Everywhere this year, people have complained about the failure of traditional leadership and the fecklessness of institutions. Politicians cannot look beyond the next election, and they refuse to make hard choices. That’s one reason we did not select an individual this year. But leadership has come from the bottom of the pyramid, not the top. For capturing and highlighting a global sense of restless promise, for upending governments and conventional wisdom, for combining the oldest of techniques with the newest of technologies to shine a light on human dignity and, finally, for steering the planet on a more democratic though sometimes more dangerous path for the 21st century, The Protester is TIME’s 2011 Person of the Year.

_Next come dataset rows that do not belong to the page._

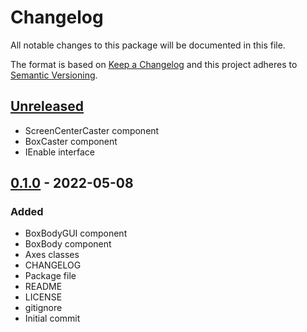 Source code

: # Changelog
All notable changes to this package will be documented in this file.

The format is based on [Keep a Changelog](http://keepachangelog.com/en/1.0.0/)
and this project adheres to [Semantic Versioning](http://semver.org/spec/v2.0.0.html).

## [Unreleased]
- ScreenCenterCaster component
- BoxCaster component
- IEnable interface

## [0.1.0] - 2022-05-08
### Added
- BoxBodyGUI component
- BoxBody component
- Axes classes
- CHANGELOG
- Package file
- README
- LICENSE
- gitignore
- Initial commit

[Unreleased]: https://github.com/HyagoOliveira/Physics/compare/0.1.0...main
[0.1.0]: https://github.com/HyagoOliveira/Physics/tree/0.1.0/ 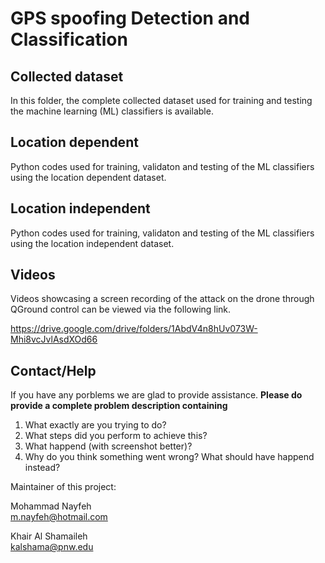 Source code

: # GPS spoofing Detection and Classification

## Collected dataset
In this folder, the complete collected dataset used for training and testing the machine learning (ML) classifiers is available.
## Location dependent
Python codes used for training, validaton and testing of the ML classifiers using the location dependent dataset.
## Location independent
Python codes used for training, validaton and testing of the ML classifiers using the location independent dataset.
## Videos
Videos showcasing a screen recording of the attack on the drone through QGround control can be viewed via the following link.

https://drive.google.com/drive/folders/1AbdV4n8hUv073W-Mhi8vcJvlAsdXOd66
## Contact/Help
If you have any porblems we are glad to provide assistance. **Please do provide a complete problem description containing**
1. What exactly are you trying to do?
2. What steps did you perform to achieve this?
3. What happend (with screenshot better)?
4. Why do you think something went wrong? What should have happend instead?

Maintainer of this project:

Mohammad Nayfeh<br/>
m.nayfeh@hotmail.com

Khair Al Shamaileh<br/>
kalshama@pnw.edu
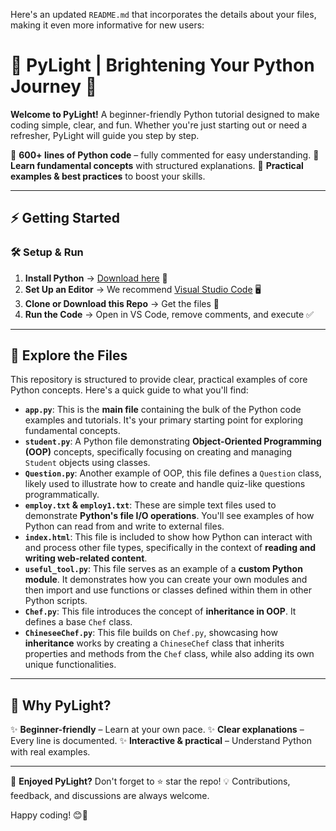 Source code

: Here's an updated `README.md` that incorporates the details about your files, making it even more informative for new users:

# 🌟 PyLight | Brightening Your Python Journey 🚀

**Welcome to PyLight!** A beginner-friendly Python tutorial designed to make coding simple, clear, and fun. Whether you're just starting out or need a refresher, PyLight will guide you step by step.

🔹 **600+ lines of Python code** – fully commented for easy understanding.
🔹 **Learn fundamental concepts** with structured explanations.
🔹 **Practical examples & best practices** to boost your skills.

---

## ⚡ Getting Started
### 🛠️ **Setup & Run**
1.  **Install Python** → [Download here](https://www.python.org/downloads/) 🐍
2.  **Set Up an Editor** → We recommend [Visual Studio Code](https://code.visualstudio.com/) 🖥️
3.  **Clone or Download this Repo** → Get the files 📂
4.  **Run the Code** → Open in VS Code, remove comments, and execute ✅

---

## 📂 Explore the Files
This repository is structured to provide clear, practical examples of core Python concepts. Here's a quick guide to what you'll find:

* **`app.py`**: This is the **main file** containing the bulk of the Python code examples and tutorials. It's your primary starting point for exploring fundamental concepts.
* **`student.py`**: A Python file demonstrating **Object-Oriented Programming (OOP)** concepts, specifically focusing on creating and managing `Student` objects using classes.
* **`Question.py`**: Another example of OOP, this file defines a `Question` class, likely used to illustrate how to create and handle quiz-like questions programmatically.
* **`employ.txt` & `employ1.txt`**: These are simple text files used to demonstrate **Python's file I/O operations**. You'll see examples of how Python can read from and write to external files.
* **`index.html`**: This file is included to show how Python can interact with and process other file types, specifically in the context of **reading and writing web-related content**.
* **`useful_tool.py`**: This file serves as an example of a **custom Python module**. It demonstrates how you can create your own modules and then import and use functions or classes defined within them in other Python scripts.
* **`Chef.py`**: This file introduces the concept of **inheritance in OOP**. It defines a base `Chef` class.
* **`ChineseeChef.py`**: This file builds on `Chef.py`, showcasing how **inheritance** works by creating a `ChineseChef` class that inherits properties and methods from the `Chef` class, while also adding its own unique functionalities.

---

## 🎯 Why PyLight?
✨ **Beginner-friendly** – Learn at your own pace.
✨ **Clear explanations** – Every line is documented.
✨ **Interactive & practical** – Understand Python with real examples.

---

💙 **Enjoyed PyLight?** Don't forget to ⭐ star the repo!
💡 Contributions, feedback, and discussions are always welcome.

Happy coding! 😊🚀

This morning, The Guardian has a thoughtful piece, ‘How a lost generation found its voice‘, which concludes that ‘2011 was the year of a global youth revolt’. Here are some extracts from the article:
The struggles that gave birth to each demonstration, occupation or revolution were separate and yet connected; part of a collective roar from young people who, for the first time in modern history, faced a future in which they would be worse off than their parents. […]
But it is far more than material privation that underlies this year’s youth revolt, more than just a question of how to integrate into the globalised economy the talents and expectations of 80 million unemployed young people from the most well-educated generation in human history.
At the heart of this most potent insurrection since 1968 is an expression of the deep uncertainty about how the future will pan out.
“It’s the first time in American history that a generation came along and was told: ‘No, things are gonna be worse for you than they were for your parents’,” says Jesse LaGreca, a prominent Occupy Wall Street figure who has travelled to occupations across the US.
“I think that has created the necessity for change, and we can no longer wait for political promises – we have to make that change ourselves.” […]
When you speak to those organising the Occupy movement, it is remarkable how important Tunisia and Tahrir were to their own action. No longer was the west to be a democratic beacon to the Middle East. It was very much the other way around.
“Who would have thought that Mohamed Bouazizi would set in motion such a series of events?” says David Osborn from the Occupy Portland movement. He says that many in the west were “deeply moved and inspired” by seeing protests across the Middle East, but that Egypt in particular had captured Americans’ imagination.
“To see the movement generally, but in particular the youths, mobilise and really demand the impossible … to think Mubarak would not have been president more than a few weeks or even a month or two before he actually fell was almost impossible. And yet they asserted that another world without Mubarak was possible, and I think that kind of re-inspired the radical imagination in many of us.”
“The lesson of Tahrir Square was that once again, democracy has become a revolutionary force,” says Shimri Zameret, who spent four months organising the global day of occupation on 15 October that saw people in more than 900 cities turn the square’s tent city into a worldwide phenomenon. […]
It is easy to dismiss the interconnectedness of 2011’s youth-driven resistance movements; and it is possible even to deny they amount to any kind of identifiable social phenomenon at all.
Certainly, comparisons between the pepper spray of Oakland and the tank shells of Homs can be facetious, and the triumphs of the protester – named this week as Time’s “person of the year” – appear scant if limited purely to the arena of formal political change.
But connections there are, not just in mutual recognition and frustration, but in method. The movements that made the headlines in 2011 were largely non-hierarchical, creative and locally autonomous. And consciously so. […]
The generation that grew up being told they were the heirs to Francis Fukuyama’s end of history and victory of a liberal capitalist society, is now working its damnedest to prove how untrue this is, not for the sake of utopian reimagination but to resolve the very serious problems that very system has created.
Where the movement goes next remains to be seen. But as the Jordanian human rights activist Laila Sharaf recently told a group of young people in Beirut, in a statement that could apply universally: “Today the rules of the game have changed, and the ball is in your court.”
Or, to put it in the words that are so often held aloft at any street protest today, part in hope, part as threat: “This is just the beginning.”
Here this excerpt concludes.